I am planning to use one of the Huggingface summarization models (https://huggingface.co/models?pipeline_tag=summarization) to summarize my lecture video transcriptions.

So far I have tested facebook/bart-large-cnn and sshleifer/distilbart-cnn-12-6, but they only support a maximum of 1,024 tokens as input.

So, here are my questions:

  1. Are there any summarization models that support longer inputs such as 10,000 word articles?

  2. What are the optimal output lengths for given input lengths? Let's say for a 1,000 word input, what is the optimal (minimum) output length (the min. length of the summarized text)?

  3. Which model would likely work on programming related articles?


Solution

  • Question 1

    Are there any summarization models that support longer inputs such as 10,000 word articles?

    Yes, the Longformer Encoder-Decoder (LED) [1] model published by Beltagy et al. is able to process up to 16k tokens. Various LED models are available here on HuggingFace. There is also PEGASUS-X [2] published recently by Phang et al. which is also able to process up to 16k tokens. Models are also available here on HuggingFace.

    Alternatively, you can look at either:

    1. Extractive followed by abstractive summarisation, or
    2. Splitting a large document into chunks of max_input_length (e.g. 1024), summarise each, and then concatenate together. Care will have to be taken as to how the documents are chunked as to avoid chunking mid-way through particular topics, or having a relatively short final chunk that may produce an unusable summary.

    Question 2

    What are the optimal output lengths for given input lengths?
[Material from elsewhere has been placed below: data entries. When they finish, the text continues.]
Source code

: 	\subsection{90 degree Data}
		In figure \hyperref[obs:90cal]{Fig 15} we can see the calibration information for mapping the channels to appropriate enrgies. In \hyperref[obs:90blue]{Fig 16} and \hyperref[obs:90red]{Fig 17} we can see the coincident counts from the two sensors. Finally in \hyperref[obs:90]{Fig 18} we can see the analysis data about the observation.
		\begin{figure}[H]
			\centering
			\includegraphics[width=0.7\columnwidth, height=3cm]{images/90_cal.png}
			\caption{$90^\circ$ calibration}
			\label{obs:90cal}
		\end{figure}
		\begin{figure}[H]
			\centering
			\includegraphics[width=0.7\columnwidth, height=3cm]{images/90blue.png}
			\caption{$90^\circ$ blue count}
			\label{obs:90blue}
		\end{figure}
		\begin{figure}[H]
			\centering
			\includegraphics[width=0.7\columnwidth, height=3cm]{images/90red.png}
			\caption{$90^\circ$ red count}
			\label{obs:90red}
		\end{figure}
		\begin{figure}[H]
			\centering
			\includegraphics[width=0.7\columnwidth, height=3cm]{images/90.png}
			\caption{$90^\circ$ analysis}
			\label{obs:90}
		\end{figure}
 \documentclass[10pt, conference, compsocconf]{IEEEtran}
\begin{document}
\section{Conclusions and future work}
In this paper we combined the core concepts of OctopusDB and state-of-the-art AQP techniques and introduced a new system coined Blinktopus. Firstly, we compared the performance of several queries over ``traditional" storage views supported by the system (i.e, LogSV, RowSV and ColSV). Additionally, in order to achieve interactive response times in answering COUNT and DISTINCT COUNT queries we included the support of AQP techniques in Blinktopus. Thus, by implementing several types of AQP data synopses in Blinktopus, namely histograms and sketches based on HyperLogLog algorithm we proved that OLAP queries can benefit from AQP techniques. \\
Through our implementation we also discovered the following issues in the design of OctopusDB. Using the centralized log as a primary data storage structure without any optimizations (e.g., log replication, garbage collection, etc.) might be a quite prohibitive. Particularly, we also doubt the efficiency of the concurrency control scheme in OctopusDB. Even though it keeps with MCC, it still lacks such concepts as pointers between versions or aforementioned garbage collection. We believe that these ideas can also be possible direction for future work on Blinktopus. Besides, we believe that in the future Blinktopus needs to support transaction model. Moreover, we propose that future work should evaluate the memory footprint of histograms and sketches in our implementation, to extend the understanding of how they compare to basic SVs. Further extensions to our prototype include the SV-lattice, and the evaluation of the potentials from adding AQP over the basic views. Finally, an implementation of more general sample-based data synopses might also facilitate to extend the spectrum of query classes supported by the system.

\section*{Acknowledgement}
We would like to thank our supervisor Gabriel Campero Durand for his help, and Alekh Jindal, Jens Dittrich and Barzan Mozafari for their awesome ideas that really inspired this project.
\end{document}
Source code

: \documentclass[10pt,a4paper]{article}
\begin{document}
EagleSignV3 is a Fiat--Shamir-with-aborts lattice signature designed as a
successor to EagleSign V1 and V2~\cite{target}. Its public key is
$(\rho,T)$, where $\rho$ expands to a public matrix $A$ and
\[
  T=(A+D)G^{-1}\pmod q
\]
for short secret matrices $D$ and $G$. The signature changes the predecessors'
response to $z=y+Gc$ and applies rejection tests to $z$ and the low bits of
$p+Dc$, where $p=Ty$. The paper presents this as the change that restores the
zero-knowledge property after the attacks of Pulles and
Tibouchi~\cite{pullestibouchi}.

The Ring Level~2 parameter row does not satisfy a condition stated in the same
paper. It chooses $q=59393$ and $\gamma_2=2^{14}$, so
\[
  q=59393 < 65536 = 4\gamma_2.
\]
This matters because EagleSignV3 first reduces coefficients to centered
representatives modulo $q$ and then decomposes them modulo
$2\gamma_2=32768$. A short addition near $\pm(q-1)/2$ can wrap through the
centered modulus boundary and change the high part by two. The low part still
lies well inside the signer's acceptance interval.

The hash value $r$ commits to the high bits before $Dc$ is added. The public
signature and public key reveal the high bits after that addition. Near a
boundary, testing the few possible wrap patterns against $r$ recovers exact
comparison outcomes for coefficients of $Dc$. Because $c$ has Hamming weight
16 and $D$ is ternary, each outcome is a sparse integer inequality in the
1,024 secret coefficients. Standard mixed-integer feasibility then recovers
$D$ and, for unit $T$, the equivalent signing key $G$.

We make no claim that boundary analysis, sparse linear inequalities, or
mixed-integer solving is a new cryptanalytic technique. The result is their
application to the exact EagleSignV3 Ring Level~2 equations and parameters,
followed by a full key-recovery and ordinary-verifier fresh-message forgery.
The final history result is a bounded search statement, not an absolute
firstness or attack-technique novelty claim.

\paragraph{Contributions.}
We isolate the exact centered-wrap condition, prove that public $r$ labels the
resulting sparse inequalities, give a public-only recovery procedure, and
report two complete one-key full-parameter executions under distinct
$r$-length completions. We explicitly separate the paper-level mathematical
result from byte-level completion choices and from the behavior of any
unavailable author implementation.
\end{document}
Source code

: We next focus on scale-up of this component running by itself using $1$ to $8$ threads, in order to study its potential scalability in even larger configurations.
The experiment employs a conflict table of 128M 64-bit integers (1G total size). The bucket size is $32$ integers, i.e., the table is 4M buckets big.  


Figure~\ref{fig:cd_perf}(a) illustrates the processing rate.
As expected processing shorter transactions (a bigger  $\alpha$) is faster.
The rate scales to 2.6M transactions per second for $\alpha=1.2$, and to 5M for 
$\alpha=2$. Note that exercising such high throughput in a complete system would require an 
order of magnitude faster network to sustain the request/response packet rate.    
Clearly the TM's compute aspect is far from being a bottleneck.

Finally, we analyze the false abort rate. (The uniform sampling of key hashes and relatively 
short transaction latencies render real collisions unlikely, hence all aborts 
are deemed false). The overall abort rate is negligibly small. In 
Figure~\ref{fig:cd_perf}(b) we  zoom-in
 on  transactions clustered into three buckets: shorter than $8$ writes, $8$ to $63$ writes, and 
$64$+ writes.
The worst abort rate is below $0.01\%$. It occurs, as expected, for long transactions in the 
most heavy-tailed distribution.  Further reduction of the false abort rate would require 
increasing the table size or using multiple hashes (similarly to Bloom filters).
Let's say for a 1,000 word input, what is the optimal (minimum) output length (i.e. the min. length of the summarized text)?

    This is a very difficult question to answer as it hard to empirically evaluate the quality of a summarisation. I would suggest running a few tests yourself with varied output length limits (e.g. 20, 50, 100, 200) and find what subjectively works best. Each model and document genre will be different. Anecdotally, I would say 50 words will a good minimum, with 100-150 offering better results.

    Question 3

    Which model would likely to work on programming related articles?

    I can imagine three possible cases for what constitutes a programming related article.

    1. Source code summarisation (which involves producing a natural (informal) language summary of code (formal language)).
    2. Traditional abstractive summarisation (i.e. natural language summary of natural language but for articles talking about programming yet have no code).
    3. Combination of both 1 and 2.

    For case (1), I'm not aware of any implementations on HuggingFace that focus on this problem. However, it is an active research topic (see [3], [4], [5]).

    For case (2), you can use the models you've been using already, and if feasible, fine tune on your own specific dataset of programming related articles.

    For case (3), simply look at combining implementations from both (1) and (2) based on whether the input is categorised as either formal (code) or informal (natural) language.

    References

    [1] Beltagy, I., Peters, M.E. and Cohan, A., 2020. Longformer: The long-document transformer. arXiv preprint arXiv:2004.05150.

    [2] Phang, J., Zhao, Y. and Liu, P.J., 2022. Investigating Efficiently Extending Transformers for Long Input Summarization. arXiv preprint arXiv:2208.04347.

    [3] Ahmad, W.U., Chakraborty, S., Ray, B. and Chang, K.W., 2020. A transformer-based approach for source code summarization. arXiv preprint arXiv:2005.00653.

    [4] Wei, B., Li, G., Xia, X., Fu, Z. and Jin, Z., 2019. Code generation as a dual task of code summarization. Advances in neural information processing systems, 32.

    [5] Wan, Y., Zhao, Z., Yang, M., Xu, G., Ying, H., Wu, J. and Yu, P.S., 2018, September. Improving automatic source code summarization via deep reinforcement learning. In Proceedings of the 33rd ACM/IEEE international conference on automated software engineering (pp. 397-407).